My Sweet NashvillePosted: May 4, 2010
This is my first non-art-related blog post. As I’m sure you’ve heard by now (well, probably. we still haven’t gotten too much national news coverage), Nashville experienced intense rain this past weekend that resulted in severe flooding in many parts of the city (click here for a quick overview and some heart-wrenching images). Some Nashville landmarks, including the Opryland Hotel, Schermerhorn Symphony Center, Country Music Hall of Fame, and Grand Ole Opry House were all damaged. In addition, thousands of homes are ruined and 21 lives (and counting) were lost. I still haven’t painted over my Nashville painting, and I’m not totally sure I can bring myself to now that the city has been “painted” over in a way that is all too real.
I was actually out of town for the rain, but am certainly back for the aftermath. My house suffered some flooding in the basement and some minor damage, but I can’t complain after seeing what so many others are going through. I have only seen the damage downtown, which is dramatic and overwhelming. I am so sad for my sweet city. Someone today said they feel the same as they did after 9.11. I agree. It’s so surreal how much damage there is and how much sadness we are all feeling.
Amazingly, this city has united in a way I never expected. I signed up to volunteer with Hands on Nashville, but haven’t yet been able to participate in any of their flood relief activities because the spots are filling so quickly. People seem to be giving money, necessities, and their time in droves. There haven’t been any stories of crime or looting. Amazing.
If you’d like to help get the city back up and running, all of us Nashvillians would be so appreciative. There are lots of places to donate money, but here are some that I am more familiar with:
Second Harvest Food Bank– Every dollar donated provides FOUR meals for hungry Nashvillians, and unfortunately the number of hungry Nashvillians has increased in the past few days.
The Bridge Bunch– Nashville has an extensive Tent City that housed many of our homeless. Unfortunately it was washed away with the floods. The Bridge Bunch provides food, clothing, and assistance to these Tent City citizens on a daily basis. Your monetary contribution will help them to buy new tents, clothes, sleeping bags, pots and pans, etc. for these guys who literally have lost everything.
Red Cross– Text REDCROSS to 90999 to donate $10 to the Nashville Disaster Relief Fund.
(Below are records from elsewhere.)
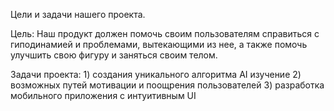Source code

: Цели и задачи нашего проекта.

Цель: 
Наш продукт должен помочь своим пользователям справиться с гиподинамией и проблемами, вытекающими из нее, а также помочь улучшить свою фигуру и заняться своим телом.

Задачи проекта:
        1) создания уникального алгоритма AI изучение
        2) возможных путей мотивации и поощрения пользователей
        3) разработка мобильного приложения с интуитивным UI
You can also donate online.
The Community Foundation of Middle Tennessee– In partnership with Davidson County’s Office of Emergency Management, The Community Foundation of Middle Tennessee has activated its Metro Nashville Disaster Response Fund to help to those affected by the floods.
Thank you so much for anything you can contribute, and please continue keeping our city in your thoughts and prayers.